ON: Ao chegar ao país acredita que haja razões para considerar a missão cumprida?

APP: Missão cumprida. Nós estamos saindo na hora certa. Nós ajudamos o Haiti a alçar rumos mais altos. Eu costumo dizer que é como se nós tivéssemos treinado juntos. Nós e eles preparamos o avião para decolar. Eles vão descolar agora. Nós partimos tristes porque a missão está se encerrando. É um duplo sentimento de tristeza e, ao mesmo tempo, de felicidade por ter cumprido a missão que nos foi delegada pelas Nações Unidas para nós que somos peacekeepers (forças de paz).

ON: General Ajax Porto Pinheiro algo mais a dizer no fim desta conversa?

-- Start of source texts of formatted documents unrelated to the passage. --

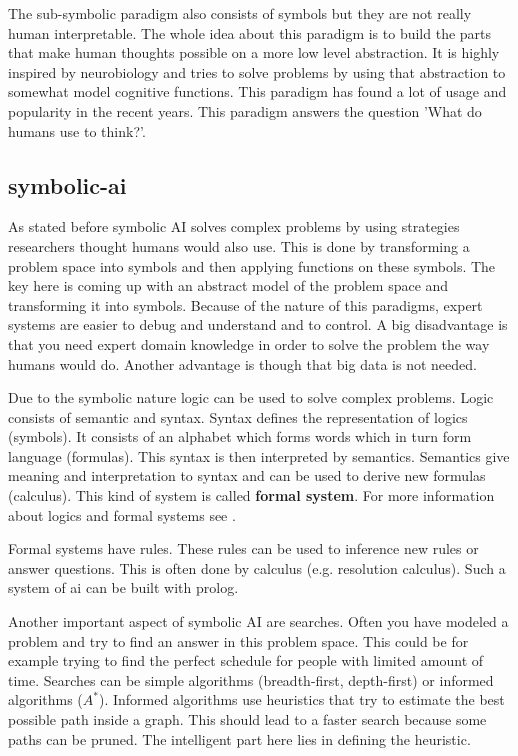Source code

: \documentclass[jou,apacite]{apa6}
\begin{document}
The sub-symbolic paradigm also consists of symbols but they are not really human interpretable. The whole idea about this paradigm is to build the parts that make human thoughts possible on a more low level abstraction. It is highly inspired by neurobiology and tries to solve problems by using that abstraction to somewhat model cognitive functions. This paradigm has found a lot of usage and popularity in the recent years. This paradigm answers the question 'What do humans use to think?'.

\subsection{\gls{symbolic-ai}}
As stated before symbolic AI solves complex problems by using strategies researchers thought humans would also use. This is done by transforming a problem space into symbols and then applying functions on these symbols. The key here is coming up with an abstract model of the problem space and transforming it into symbols. Because of the nature of this paradigms, expert systems are easier to debug and understand and to control. A big disadvantage is that you need expert domain knowledge in order to solve the problem the way humans would do. Another advantage is though that big data is not needed.

Due to the symbolic nature logic can be used to solve complex problems. Logic consists of semantic and syntax. Syntax defines the representation of logics (symbols). It consists of an alphabet which forms words which in turn form language (formulas). This syntax is then interpreted by semantics. Semantics give meaning and interpretation to syntax and can be used to derive new formulas (calculus). This kind of system is called \textbf{formal system}. For more information about logics and formal systems see \cite{Richardson2006}. 

Formal systems have rules. These rules can be used to inference new rules or answer questions. This is often done by calculus (e.g. resolution calculus). Such a system of \gls{ai} can be built with \gls{prolog}.

Another important aspect of symbolic AI are searches. Often you have modeled a problem and try to find an answer in this problem space. This could be for example trying to find the perfect schedule for people with limited amount of time. Searches can be simple algorithms (breadth-first, depth-first) or informed algorithms ($A^*$). Informed algorithms use heuristics that try to estimate the best possible path inside a graph. This should lead to a faster search because some paths can be pruned. The intelligent part here lies in defining the heuristic.
\end{document}
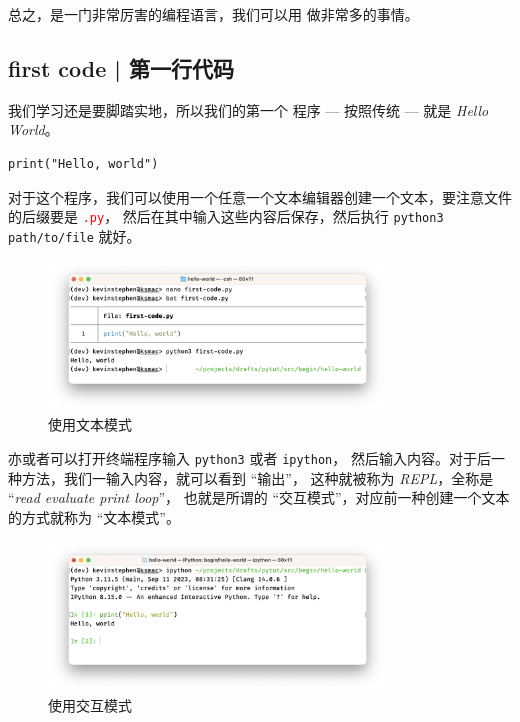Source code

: 总之，\Py 是一门非常厉害的编程语言，我们可以用 \Py 做非常多的事情。

\subsection{first code | 第一行代码}
\label{subsec:begin:hello-world:first-code}

我们学习还是要脚踏实地，所以我们的第一个 \Py 程序 --- 按照传统 --- 就是 \emph{Hello World}。

\begin{verbatim}
print("Hello, world")
\end{verbatim}

对于这个程序，我们可以使用一个任意一个文本编辑器创建一个文本，要注意文件的后缀要是 \textcolor{red}{\texttt{.py}}，
然后在其中输入这些内容后保存，然后执行 \verb|python3 path/to/file| 就好。

\begin{figure}[H]
    \centering
    \includegraphics[width=0.8\textwidth]{pics/begin-hello-world-first-code-01.png}
    \caption{使用文本模式}
    \label{fig:begin:hello-world:first-code:01}
\end{figure}

亦或者可以打开终端程序输入 \verb|python3| 或者 \verb|ipython|，
然后输入内容。对于后一种方法，我们一输入内容，就可以看到 ``输出''，
这种就被称为 \emph{REPL}，全称是 ``\emph{read evaluate print loop}''，
也就是所谓的 ``交互模式''，对应前一种创建一个文本的方式就称为 ``文本模式''。

\begin{figure}[H]
    \centering
    \includegraphics[width=0.8\textwidth]{pics/begin-hello-world-first-code-02.png}
    \caption{使用交互模式}
    \label{fig:begin:hello-world:first-code:02}
\end{figure}
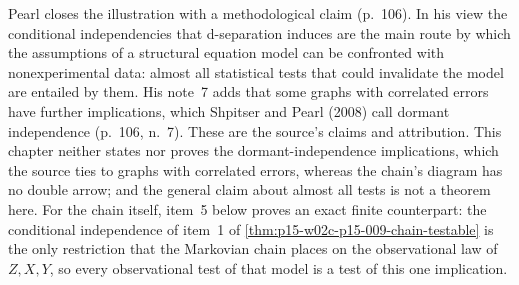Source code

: Pearl closes the illustration with a methodological claim
(p.~106). In his view the conditional independencies that d-separation
induces are the main route by which the assumptions of a structural
equation model can be confronted with nonexperimental data: almost all
statistical tests that could invalidate the model are entailed by them.
His note~7 adds that some graphs with correlated errors have further
implications, which Shpitser and Pearl (2008) call dormant independence
(p.~106, n.~7). These are the source's claims and attribution. This
chapter neither states nor proves the dormant-independence implications,
which the source ties to graphs with correlated errors, whereas the
chain's diagram has no double arrow; and the general claim about almost
all tests is not a theorem here. For the
chain itself, item~5 below proves an exact finite counterpart: the
conditional independence of item~1 of
\cref{thm:p15-w02c-p15-009-chain-testable} is the only restriction that
the Markovian chain places on the observational law of \(Z,X,Y\), so
every observational test of that model is a test of this one implication.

APP: São mais seis semanas que nós vamos ficar aqui. As tropas baixam a bandeira. Na primeira quinzena de setembro elas  começam a partir nos aviões da ONU. Ficam para trás 10% das tropas para cuidar do material e leva-lo para o porto. Eles devem embarcar por volta de 6 de outubro o material remanescente com alguns poucos militares que ficaram para trás. Aí eu reúno o meu Estado-Maior, tomo as últimas providências, aí nós já seremos em torno de 10 oficiais só, me despeço deles e vou a Nova Iorque fazer a apresentação do meu relatório. Daí eu sigo para minha casa no Brasil e a missão está cumprida a 15 de outubro!